REQUIREMENT: Scan the records below for the string "dependencies" and return every line where it appears.

=== LISTED RECORDS ===

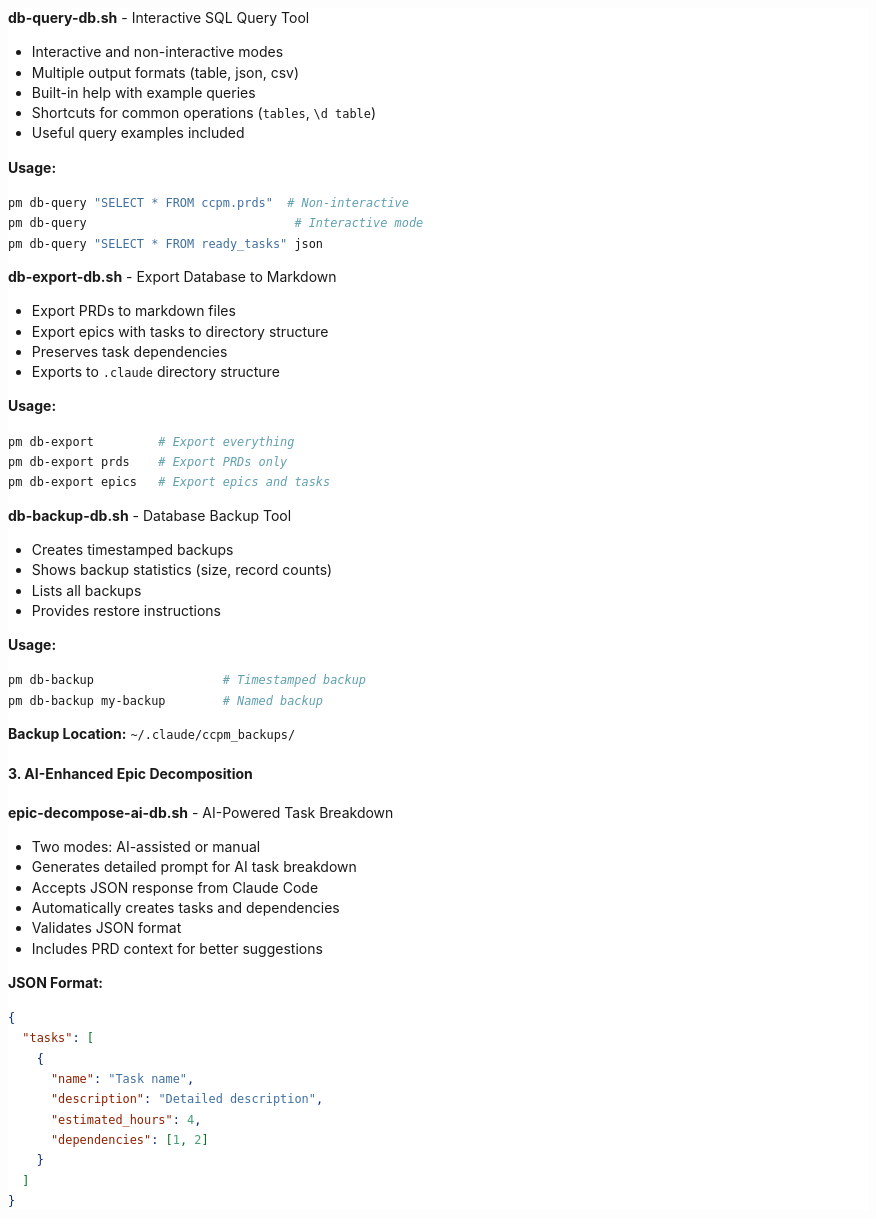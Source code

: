 **db-query-db.sh** - Interactive SQL Query Tool
- Interactive and non-interactive modes
- Multiple output formats (table, json, csv)
- Built-in help with example queries
- Shortcuts for common operations (`tables`, `\d table`)
- Useful query examples included

**Usage:**
```bash
pm db-query "SELECT * FROM ccpm.prds"  # Non-interactive
pm db-query                             # Interactive mode
pm db-query "SELECT * FROM ready_tasks" json
```

**db-export-db.sh** - Export Database to Markdown
- Export PRDs to markdown files
- Export epics with tasks to directory structure
- Preserves task dependencies
- Exports to `.claude` directory structure

**Usage:**
```bash
pm db-export         # Export everything
pm db-export prds    # Export PRDs only
pm db-export epics   # Export epics and tasks
```

**db-backup-db.sh** - Database Backup Tool
- Creates timestamped backups
- Shows backup statistics (size, record counts)
- Lists all backups
- Provides restore instructions

**Usage:**
```bash
pm db-backup                  # Timestamped backup
pm db-backup my-backup        # Named backup
```

**Backup Location:** `~/.claude/ccpm_backups/`

#### 3. AI-Enhanced Epic Decomposition

**epic-decompose-ai-db.sh** - AI-Powered Task Breakdown
- Two modes: AI-assisted or manual
- Generates detailed prompt for AI task breakdown
- Accepts JSON response from Claude Code
- Automatically creates tasks and dependencies
- Validates JSON format
- Includes PRD context for better suggestions

**JSON Format:**
```json
{
  "tasks": [
    {
      "name": "Task name",
      "description": "Detailed description",
      "estimated_hours": 4,
      "dependencies": [1, 2]
    }
  ]
}
```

===

ANSWER AREA:
- Preserves task dependencies
- Automatically creates tasks and dependencies
      "dependencies": [1, 2]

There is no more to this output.